> **PROBLEM DETAILS**
The reply should hold every line of the data below, unchanged, and none of the pictures.

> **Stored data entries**
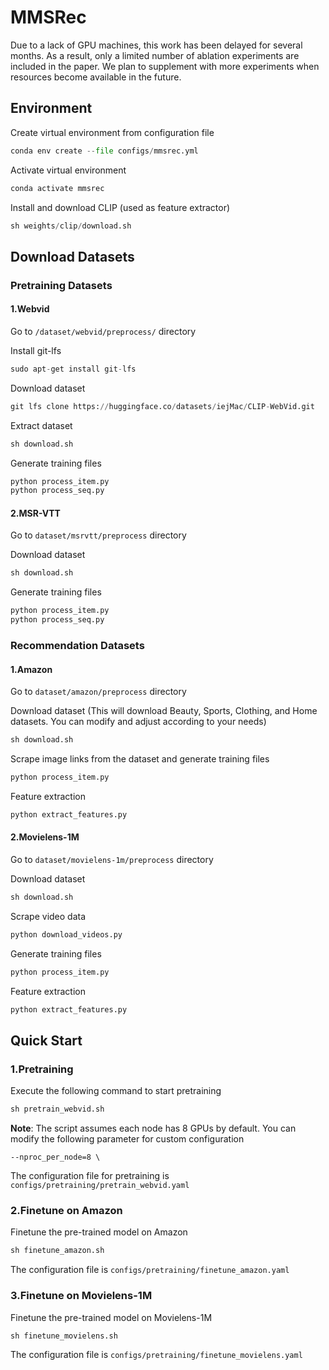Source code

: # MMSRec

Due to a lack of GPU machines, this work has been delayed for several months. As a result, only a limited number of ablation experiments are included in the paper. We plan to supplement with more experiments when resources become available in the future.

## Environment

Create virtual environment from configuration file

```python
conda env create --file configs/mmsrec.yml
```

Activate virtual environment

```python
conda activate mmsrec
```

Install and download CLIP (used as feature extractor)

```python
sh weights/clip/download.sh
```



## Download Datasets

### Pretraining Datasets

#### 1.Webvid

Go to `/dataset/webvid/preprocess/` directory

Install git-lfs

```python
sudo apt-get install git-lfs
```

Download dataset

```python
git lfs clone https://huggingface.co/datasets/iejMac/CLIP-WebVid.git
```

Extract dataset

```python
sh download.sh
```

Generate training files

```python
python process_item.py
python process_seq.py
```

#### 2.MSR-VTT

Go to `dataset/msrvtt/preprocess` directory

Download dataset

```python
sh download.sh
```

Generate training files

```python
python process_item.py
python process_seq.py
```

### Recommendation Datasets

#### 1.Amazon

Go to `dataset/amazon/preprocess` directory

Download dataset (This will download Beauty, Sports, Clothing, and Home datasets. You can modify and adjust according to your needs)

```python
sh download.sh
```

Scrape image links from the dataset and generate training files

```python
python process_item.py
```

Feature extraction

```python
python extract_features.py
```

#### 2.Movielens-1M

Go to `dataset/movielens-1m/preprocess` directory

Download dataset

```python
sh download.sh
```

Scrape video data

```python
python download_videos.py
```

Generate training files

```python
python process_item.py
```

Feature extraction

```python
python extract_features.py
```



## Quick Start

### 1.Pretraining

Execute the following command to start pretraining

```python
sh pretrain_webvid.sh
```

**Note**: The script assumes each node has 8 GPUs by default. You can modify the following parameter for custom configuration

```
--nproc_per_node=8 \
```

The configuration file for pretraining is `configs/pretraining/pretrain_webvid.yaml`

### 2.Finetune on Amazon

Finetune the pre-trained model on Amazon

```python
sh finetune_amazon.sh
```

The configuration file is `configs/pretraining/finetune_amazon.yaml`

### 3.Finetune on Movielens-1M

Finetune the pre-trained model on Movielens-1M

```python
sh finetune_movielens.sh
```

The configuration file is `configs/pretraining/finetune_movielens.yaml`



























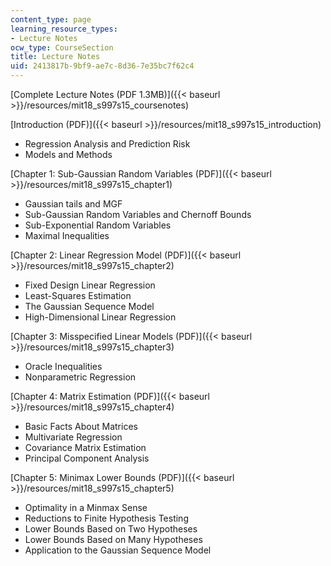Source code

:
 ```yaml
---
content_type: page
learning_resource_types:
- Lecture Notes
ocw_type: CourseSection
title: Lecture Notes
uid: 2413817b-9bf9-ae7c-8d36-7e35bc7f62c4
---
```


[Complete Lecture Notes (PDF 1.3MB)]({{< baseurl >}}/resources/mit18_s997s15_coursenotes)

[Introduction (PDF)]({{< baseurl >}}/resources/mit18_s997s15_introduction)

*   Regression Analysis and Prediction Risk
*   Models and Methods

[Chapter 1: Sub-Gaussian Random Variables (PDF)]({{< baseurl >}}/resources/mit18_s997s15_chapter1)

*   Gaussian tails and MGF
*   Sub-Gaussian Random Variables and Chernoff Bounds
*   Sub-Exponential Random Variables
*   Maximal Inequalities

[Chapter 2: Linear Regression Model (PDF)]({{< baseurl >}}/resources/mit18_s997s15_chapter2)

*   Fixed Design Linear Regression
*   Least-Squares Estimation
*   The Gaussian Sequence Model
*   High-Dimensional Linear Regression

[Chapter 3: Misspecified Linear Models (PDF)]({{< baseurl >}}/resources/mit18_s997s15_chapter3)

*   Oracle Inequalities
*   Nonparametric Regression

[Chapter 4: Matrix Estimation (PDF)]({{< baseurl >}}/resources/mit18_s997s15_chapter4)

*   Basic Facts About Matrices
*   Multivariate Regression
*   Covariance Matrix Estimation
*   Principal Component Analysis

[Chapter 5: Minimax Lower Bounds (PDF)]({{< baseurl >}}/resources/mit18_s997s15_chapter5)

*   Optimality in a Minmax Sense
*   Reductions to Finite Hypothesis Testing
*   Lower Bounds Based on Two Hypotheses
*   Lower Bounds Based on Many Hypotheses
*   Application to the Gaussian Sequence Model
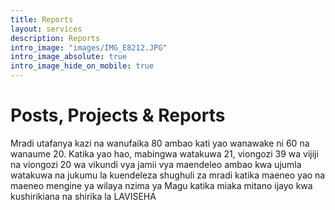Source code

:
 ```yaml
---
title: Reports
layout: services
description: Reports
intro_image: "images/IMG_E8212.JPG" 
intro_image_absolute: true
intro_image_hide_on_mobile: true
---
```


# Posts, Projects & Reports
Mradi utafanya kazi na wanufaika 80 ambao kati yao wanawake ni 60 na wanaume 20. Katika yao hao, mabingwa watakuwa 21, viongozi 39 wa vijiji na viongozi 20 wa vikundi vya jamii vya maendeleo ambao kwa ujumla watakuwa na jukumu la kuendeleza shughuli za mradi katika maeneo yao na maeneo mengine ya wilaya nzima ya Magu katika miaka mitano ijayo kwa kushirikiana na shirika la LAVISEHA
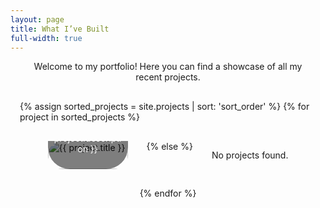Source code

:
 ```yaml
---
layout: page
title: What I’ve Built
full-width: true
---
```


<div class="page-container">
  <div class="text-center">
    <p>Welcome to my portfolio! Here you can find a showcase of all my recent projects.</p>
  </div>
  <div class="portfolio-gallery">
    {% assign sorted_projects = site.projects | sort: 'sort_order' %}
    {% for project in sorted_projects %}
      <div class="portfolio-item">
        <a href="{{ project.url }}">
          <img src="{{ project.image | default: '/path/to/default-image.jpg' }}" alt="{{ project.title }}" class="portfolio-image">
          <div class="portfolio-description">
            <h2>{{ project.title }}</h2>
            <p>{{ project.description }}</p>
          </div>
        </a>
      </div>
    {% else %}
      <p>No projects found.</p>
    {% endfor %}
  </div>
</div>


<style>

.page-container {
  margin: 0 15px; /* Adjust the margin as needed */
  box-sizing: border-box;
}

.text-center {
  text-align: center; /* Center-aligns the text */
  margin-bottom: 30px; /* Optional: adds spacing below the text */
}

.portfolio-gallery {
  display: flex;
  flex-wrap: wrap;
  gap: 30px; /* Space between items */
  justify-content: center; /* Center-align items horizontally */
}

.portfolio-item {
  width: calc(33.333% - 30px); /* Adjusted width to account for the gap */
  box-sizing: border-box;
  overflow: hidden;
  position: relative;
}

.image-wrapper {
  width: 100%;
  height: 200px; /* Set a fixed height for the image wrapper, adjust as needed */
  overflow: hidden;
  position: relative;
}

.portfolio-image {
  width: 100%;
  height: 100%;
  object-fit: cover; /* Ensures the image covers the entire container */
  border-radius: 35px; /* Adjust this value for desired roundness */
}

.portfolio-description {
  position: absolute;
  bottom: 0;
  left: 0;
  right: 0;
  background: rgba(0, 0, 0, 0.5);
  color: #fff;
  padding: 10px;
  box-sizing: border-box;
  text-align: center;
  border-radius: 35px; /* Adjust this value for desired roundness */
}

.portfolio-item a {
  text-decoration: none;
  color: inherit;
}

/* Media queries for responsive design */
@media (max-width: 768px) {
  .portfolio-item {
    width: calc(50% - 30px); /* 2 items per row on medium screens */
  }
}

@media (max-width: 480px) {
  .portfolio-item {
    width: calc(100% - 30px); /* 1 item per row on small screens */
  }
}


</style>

> **SOLUTION TO THIS TASK**
Source code

: # MMSRec

Due to a lack of GPU machines, this work has been delayed for several months. As a result, only a limited number of ablation experiments are included in the paper. We plan to supplement with more experiments when resources become available in the future.

## Environment

Create virtual environment from configuration file

```python
conda env create --file configs/mmsrec.yml
```

Activate virtual environment

```python
conda activate mmsrec
```

Install and download CLIP (used as feature extractor)

```python
sh weights/clip/download.sh
```



## Download Datasets

### Pretraining Datasets

#### 1.Webvid

Go to `/dataset/webvid/preprocess/` directory

Install git-lfs

```python
sudo apt-get install git-lfs
```

Download dataset

```python
git lfs clone https://huggingface.co/datasets/iejMac/CLIP-WebVid.git
```

Extract dataset

```python
sh download.sh
```

Generate training files

```python
python process_item.py
python process_seq.py
```

#### 2.MSR-VTT

Go to `dataset/msrvtt/preprocess` directory

Download dataset

```python
sh download.sh
```

Generate training files

```python
python process_item.py
python process_seq.py
```

### Recommendation Datasets

#### 1.Amazon

Go to `dataset/amazon/preprocess` directory

Download dataset (This will download Beauty, Sports, Clothing, and Home datasets. You can modify and adjust according to your needs)

```python
sh download.sh
```

Scrape image links from the dataset and generate training files

```python
python process_item.py
```

Feature extraction

```python
python extract_features.py
```

#### 2.Movielens-1M

Go to `dataset/movielens-1m/preprocess` directory

Download dataset

```python
sh download.sh
```

Scrape video data

```python
python download_videos.py
```

Generate training files

```python
python process_item.py
```

Feature extraction

```python
python extract_features.py
```



## Quick Start

### 1.Pretraining

Execute the following command to start pretraining

```python
sh pretrain_webvid.sh
```

**Note**: The script assumes each node has 8 GPUs by default. You can modify the following parameter for custom configuration

```
--nproc_per_node=8 \
```

The configuration file for pretraining is `configs/pretraining/pretrain_webvid.yaml`

### 2.Finetune on Amazon

Finetune the pre-trained model on Amazon

```python
sh finetune_amazon.sh
```

The configuration file is `configs/pretraining/finetune_amazon.yaml`

### 3.Finetune on Movielens-1M

Finetune the pre-trained model on Movielens-1M

```python
sh finetune_movielens.sh
```

The configuration file is `configs/pretraining/finetune_movielens.yaml`



























Source code

:
 ```yaml
---
content_type: page
learning_resource_types:
- Lecture Notes
ocw_type: CourseSection
title: Lecture Notes
uid: 2413817b-9bf9-ae7c-8d36-7e35bc7f62c4
---
```


[Complete Lecture Notes (PDF 1.3MB)]({{< baseurl >}}/resources/mit18_s997s15_coursenotes)

[Introduction (PDF)]({{< baseurl >}}/resources/mit18_s997s15_introduction)

*   Regression Analysis and Prediction Risk
*   Models and Methods

[Chapter 1: Sub-Gaussian Random Variables (PDF)]({{< baseurl >}}/resources/mit18_s997s15_chapter1)

*   Gaussian tails and MGF
*   Sub-Gaussian Random Variables and Chernoff Bounds
*   Sub-Exponential Random Variables
*   Maximal Inequalities

[Chapter 2: Linear Regression Model (PDF)]({{< baseurl >}}/resources/mit18_s997s15_chapter2)

*   Fixed Design Linear Regression
*   Least-Squares Estimation
*   The Gaussian Sequence Model
*   High-Dimensional Linear Regression

[Chapter 3: Misspecified Linear Models (PDF)]({{< baseurl >}}/resources/mit18_s997s15_chapter3)

*   Oracle Inequalities
*   Nonparametric Regression

[Chapter 4: Matrix Estimation (PDF)]({{< baseurl >}}/resources/mit18_s997s15_chapter4)

*   Basic Facts About Matrices
*   Multivariate Regression
*   Covariance Matrix Estimation
*   Principal Component Analysis

[Chapter 5: Minimax Lower Bounds (PDF)]({{< baseurl >}}/resources/mit18_s997s15_chapter5)

*   Optimality in a Minmax Sense
*   Reductions to Finite Hypothesis Testing
*   Lower Bounds Based on Two Hypotheses
*   Lower Bounds Based on Many Hypotheses
*   Application to the Gaussian Sequence Model
Source code

:
 ```yaml
---
title: Reports
layout: services
description: Reports
intro_image: "images/IMG_E8212.JPG" 
intro_image_absolute: true
intro_image_hide_on_mobile: true
---
```


# Posts, Projects & Reports
Mradi utafanya kazi na wanufaika 80 ambao kati yao wanawake ni 60 na wanaume 20. Katika yao hao, mabingwa watakuwa 21, viongozi 39 wa vijiji na viongozi 20 wa vikundi vya jamii vya maendeleo ambao kwa ujumla watakuwa na jukumu la kuendeleza shughuli za mradi katika maeneo yao na maeneo mengine ya wilaya nzima ya Magu katika miaka mitano ijayo kwa kushirikiana na shirika la LAVISEHA
Source code

:
 ```yaml
---
layout: page
title: What I’ve Built
full-width: true
---
```


<div class="page-container">
  <div class="text-center">
    <p>Welcome to my portfolio! Here you can find a showcase of all my recent projects.</p>
  </div>
  <div class="portfolio-gallery">
    {% assign sorted_projects = site.projects | sort: 'sort_order' %}
    {% for project in sorted_projects %}
      <div class="portfolio-item">
        <a href="{{ project.url }}">
          <img src="{{ project.image | default: '/path/to/default-image.jpg' }}" alt="{{ project.title }}" class="portfolio-image">
          <div class="portfolio-description">
            <h2>{{ project.title }}</h2>
            <p>{{ project.description }}</p>
          </div>
        </a>
      </div>
    {% else %}
      <p>No projects found.</p>
    {% endfor %}
  </div>
</div>


<style>

.page-container {
  margin: 0 15px; /* Adjust the margin as needed */
  box-sizing: border-box;
}

.text-center {
  text-align: center; /* Center-aligns the text */
  margin-bottom: 30px; /* Optional: adds spacing below the text */
}

.portfolio-gallery {
  display: flex;
  flex-wrap: wrap;
  gap: 30px; /* Space between items */
  justify-content: center; /* Center-align items horizontally */
}

.portfolio-item {
  width: calc(33.333% - 30px); /* Adjusted width to account for the gap */
  box-sizing: border-box;
  overflow: hidden;
  position: relative;
}

.image-wrapper {
  width: 100%;
  height: 200px; /* Set a fixed height for the image wrapper, adjust as needed */
  overflow: hidden;
  position: relative;
}

.portfolio-image {
  width: 100%;
  height: 100%;
  object-fit: cover; /* Ensures the image covers the entire container */
  border-radius: 35px; /* Adjust this value for desired roundness */
}

.portfolio-description {
  position: absolute;
  bottom: 0;
  left: 0;
  right: 0;
  background: rgba(0, 0, 0, 0.5);
  color: #fff;
  padding: 10px;
  box-sizing: border-box;
  text-align: center;
  border-radius: 35px; /* Adjust this value for desired roundness */
}

.portfolio-item a {
  text-decoration: none;
  color: inherit;
}

/* Media queries for responsive design */
@media (max-width: 768px) {
  .portfolio-item {
    width: calc(50% - 30px); /* 2 items per row on medium screens */
  }
}

@media (max-width: 480px) {
  .portfolio-item {
    width: calc(100% - 30px); /* 1 item per row on small screens */
  }
}


</style>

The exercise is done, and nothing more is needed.